A Few of Our Favorite Things, 2011: Black Lips, Stephen Colbert, Sensitive Bros, Ambient Beats…

The good people over at Friends of Friends Music, in keeping with their founding each-one-teach-one ethos, asked their friends, and friends of friends, to contribute some sort of top ten (ish) music-related list of favorites from the past year. My contribution is below, but visit the FoF site to read entries by folks like Shlohmo, Ernest Gonzales (Mexicans With Guns), Lushlife, Clive Tanaka, Low Limit, TAKE, Garth Trinidad, Shaun Koplow and Jeff Weiss.

Like most folks that’ll contribute to this project, I could do this all day.
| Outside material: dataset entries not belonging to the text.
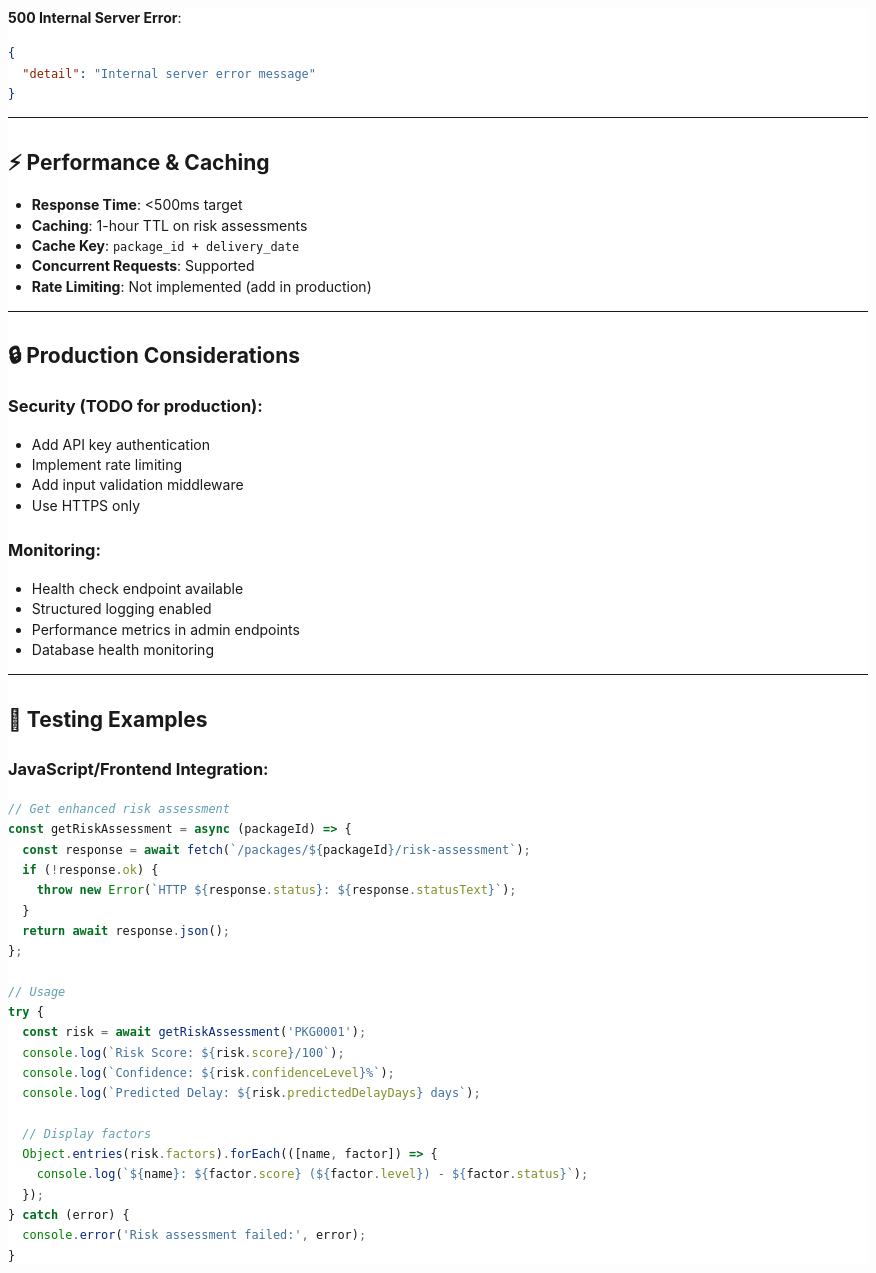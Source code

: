 **500 Internal Server Error**:
```json
{
  "detail": "Internal server error message"
}
```

---

## ⚡ Performance & Caching

- **Response Time**: <500ms target
- **Caching**: 1-hour TTL on risk assessments
- **Cache Key**: `package_id + delivery_date`
- **Concurrent Requests**: Supported
- **Rate Limiting**: Not implemented (add in production)

---

## 🔒 Production Considerations

### Security (TODO for production):
- Add API key authentication
- Implement rate limiting
- Add input validation middleware
- Use HTTPS only

### Monitoring:
- Health check endpoint available
- Structured logging enabled
- Performance metrics in admin endpoints
- Database health monitoring

---

## 🧪 Testing Examples

### JavaScript/Frontend Integration:

```javascript
// Get enhanced risk assessment
const getRiskAssessment = async (packageId) => {
  const response = await fetch(`/packages/${packageId}/risk-assessment`);
  if (!response.ok) {
    throw new Error(`HTTP ${response.status}: ${response.statusText}`);
  }
  return await response.json();
};

// Usage
try {
  const risk = await getRiskAssessment('PKG0001');
  console.log(`Risk Score: ${risk.score}/100`);
  console.log(`Confidence: ${risk.confidenceLevel}%`);
  console.log(`Predicted Delay: ${risk.predictedDelayDays} days`);
  
  // Display factors
  Object.entries(risk.factors).forEach(([name, factor]) => {
    console.log(`${name}: ${factor.score} (${factor.level}) - ${factor.status}`);
  });
} catch (error) {
  console.error('Risk assessment failed:', error);
}
```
To limit a “best of” list to ten entries is the cruelest of tortures to a real music geek, but the tradition exists for a reason: namely, to ensure we all get back to work. This isn’t definitive. These are the first ten wonderful music-related things that popped into my head, but considering the breakneck evolutionary pace and exponential expansion of our chosen medium, it seems fitting to shoot from the hip.

1) Destroyer goes Kaputt: There’s absolutely nothing I don’t love immensely about this album. Am I the only one who had an unrealized, unrecognized need to meet the lovechild of Steely Dan and Sade? Aside from Destroyer’s Dan Bejar, perhaps, but at least I know I’m not totally alone.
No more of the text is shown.